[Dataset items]
* * * *

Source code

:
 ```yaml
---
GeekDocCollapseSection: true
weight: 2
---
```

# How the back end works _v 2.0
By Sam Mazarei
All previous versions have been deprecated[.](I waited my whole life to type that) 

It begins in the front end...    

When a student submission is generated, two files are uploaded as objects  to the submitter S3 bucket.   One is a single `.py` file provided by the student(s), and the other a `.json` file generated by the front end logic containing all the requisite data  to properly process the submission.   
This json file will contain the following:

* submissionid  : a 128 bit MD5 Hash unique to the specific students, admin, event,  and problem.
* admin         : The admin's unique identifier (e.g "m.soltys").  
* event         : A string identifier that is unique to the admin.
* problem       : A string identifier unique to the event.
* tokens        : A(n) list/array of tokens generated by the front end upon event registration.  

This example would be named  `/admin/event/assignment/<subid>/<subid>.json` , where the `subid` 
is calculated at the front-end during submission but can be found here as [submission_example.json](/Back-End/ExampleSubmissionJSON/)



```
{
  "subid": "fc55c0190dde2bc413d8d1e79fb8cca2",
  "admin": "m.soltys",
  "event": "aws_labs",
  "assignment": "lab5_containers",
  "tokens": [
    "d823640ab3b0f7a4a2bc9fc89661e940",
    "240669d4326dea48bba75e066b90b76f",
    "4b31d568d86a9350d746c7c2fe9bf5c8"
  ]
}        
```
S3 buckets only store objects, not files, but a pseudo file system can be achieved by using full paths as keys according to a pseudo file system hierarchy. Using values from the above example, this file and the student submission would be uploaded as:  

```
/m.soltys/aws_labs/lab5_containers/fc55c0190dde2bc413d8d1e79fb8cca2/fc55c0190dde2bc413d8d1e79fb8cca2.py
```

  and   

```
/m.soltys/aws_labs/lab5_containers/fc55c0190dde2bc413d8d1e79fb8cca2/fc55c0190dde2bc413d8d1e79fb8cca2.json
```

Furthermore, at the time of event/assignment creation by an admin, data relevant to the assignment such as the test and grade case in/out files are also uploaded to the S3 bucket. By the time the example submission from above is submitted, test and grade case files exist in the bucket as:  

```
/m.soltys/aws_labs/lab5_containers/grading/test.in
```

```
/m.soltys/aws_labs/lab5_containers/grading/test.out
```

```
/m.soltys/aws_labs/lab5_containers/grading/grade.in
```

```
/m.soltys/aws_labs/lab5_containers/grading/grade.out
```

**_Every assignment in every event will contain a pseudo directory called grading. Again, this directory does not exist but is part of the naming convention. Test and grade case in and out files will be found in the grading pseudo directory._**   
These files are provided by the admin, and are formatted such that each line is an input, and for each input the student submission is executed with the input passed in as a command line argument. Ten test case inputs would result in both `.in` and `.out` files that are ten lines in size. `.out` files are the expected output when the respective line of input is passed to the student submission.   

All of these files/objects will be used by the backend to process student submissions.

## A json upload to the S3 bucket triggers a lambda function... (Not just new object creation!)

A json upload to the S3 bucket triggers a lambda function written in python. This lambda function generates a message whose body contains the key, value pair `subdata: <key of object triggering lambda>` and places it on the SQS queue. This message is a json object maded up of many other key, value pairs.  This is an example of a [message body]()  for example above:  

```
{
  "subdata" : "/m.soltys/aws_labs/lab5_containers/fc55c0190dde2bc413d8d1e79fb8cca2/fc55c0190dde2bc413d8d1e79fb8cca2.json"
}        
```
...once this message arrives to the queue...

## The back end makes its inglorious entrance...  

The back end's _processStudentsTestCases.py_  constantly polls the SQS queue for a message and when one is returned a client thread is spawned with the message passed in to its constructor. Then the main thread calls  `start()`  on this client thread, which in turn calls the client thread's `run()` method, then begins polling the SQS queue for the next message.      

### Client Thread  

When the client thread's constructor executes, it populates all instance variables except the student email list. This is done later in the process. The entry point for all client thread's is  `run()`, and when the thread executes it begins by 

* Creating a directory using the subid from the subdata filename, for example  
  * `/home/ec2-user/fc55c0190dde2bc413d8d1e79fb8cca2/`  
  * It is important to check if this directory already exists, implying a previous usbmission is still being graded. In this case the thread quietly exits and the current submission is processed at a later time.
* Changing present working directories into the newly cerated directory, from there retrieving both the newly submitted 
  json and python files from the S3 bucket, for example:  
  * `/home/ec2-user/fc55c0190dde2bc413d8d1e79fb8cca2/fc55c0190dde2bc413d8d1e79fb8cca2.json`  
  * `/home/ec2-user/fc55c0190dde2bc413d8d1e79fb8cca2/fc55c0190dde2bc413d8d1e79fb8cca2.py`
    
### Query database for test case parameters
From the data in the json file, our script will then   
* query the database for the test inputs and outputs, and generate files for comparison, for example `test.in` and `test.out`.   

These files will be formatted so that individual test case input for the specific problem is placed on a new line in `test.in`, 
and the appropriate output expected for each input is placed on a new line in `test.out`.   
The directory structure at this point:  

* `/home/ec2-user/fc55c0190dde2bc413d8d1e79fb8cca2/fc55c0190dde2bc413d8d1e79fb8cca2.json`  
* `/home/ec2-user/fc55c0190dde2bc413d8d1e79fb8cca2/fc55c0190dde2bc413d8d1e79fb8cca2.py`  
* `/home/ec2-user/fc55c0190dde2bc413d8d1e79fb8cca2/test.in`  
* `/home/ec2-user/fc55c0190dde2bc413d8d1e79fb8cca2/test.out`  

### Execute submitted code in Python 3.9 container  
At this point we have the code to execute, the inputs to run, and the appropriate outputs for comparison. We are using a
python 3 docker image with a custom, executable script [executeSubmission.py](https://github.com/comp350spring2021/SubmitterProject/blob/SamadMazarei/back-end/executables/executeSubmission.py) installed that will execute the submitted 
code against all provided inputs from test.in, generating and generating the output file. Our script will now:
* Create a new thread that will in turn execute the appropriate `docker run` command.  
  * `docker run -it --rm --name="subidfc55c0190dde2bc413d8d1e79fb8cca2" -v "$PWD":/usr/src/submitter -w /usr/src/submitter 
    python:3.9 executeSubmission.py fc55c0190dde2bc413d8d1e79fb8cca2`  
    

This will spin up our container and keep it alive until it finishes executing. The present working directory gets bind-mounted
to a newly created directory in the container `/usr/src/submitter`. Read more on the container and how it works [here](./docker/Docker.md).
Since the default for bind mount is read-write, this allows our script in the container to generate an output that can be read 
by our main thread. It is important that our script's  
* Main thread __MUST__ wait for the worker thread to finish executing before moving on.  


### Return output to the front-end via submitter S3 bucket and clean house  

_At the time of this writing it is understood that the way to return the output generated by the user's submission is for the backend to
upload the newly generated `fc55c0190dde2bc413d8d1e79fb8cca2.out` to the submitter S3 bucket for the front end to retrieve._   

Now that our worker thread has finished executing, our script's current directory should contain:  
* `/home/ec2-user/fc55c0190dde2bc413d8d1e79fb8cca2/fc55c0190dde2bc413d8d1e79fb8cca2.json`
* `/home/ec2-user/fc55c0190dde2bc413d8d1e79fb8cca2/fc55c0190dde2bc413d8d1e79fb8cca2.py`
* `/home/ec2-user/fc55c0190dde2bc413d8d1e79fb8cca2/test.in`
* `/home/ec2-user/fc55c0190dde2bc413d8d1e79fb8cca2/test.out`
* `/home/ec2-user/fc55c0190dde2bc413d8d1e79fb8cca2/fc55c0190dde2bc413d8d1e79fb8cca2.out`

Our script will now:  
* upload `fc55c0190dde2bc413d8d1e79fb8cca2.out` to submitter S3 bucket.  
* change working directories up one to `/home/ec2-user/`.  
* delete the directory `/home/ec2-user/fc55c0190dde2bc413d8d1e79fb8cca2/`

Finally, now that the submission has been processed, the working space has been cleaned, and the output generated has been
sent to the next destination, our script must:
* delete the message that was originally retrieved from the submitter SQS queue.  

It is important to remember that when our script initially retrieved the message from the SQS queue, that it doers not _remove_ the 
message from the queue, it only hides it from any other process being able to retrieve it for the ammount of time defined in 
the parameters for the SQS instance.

* * * *

- **Problem to solve**
Transcribe each line of the data above, unaltered, from the one where "### Return output" appears to the one where "for the backend to" appears, inclusive of both.

- **Answer box**
### Return output to the front-end via submitter S3 bucket and clean house  

_At the time of this writing it is understood that the way to return the output generated by the user's submission is for the backend to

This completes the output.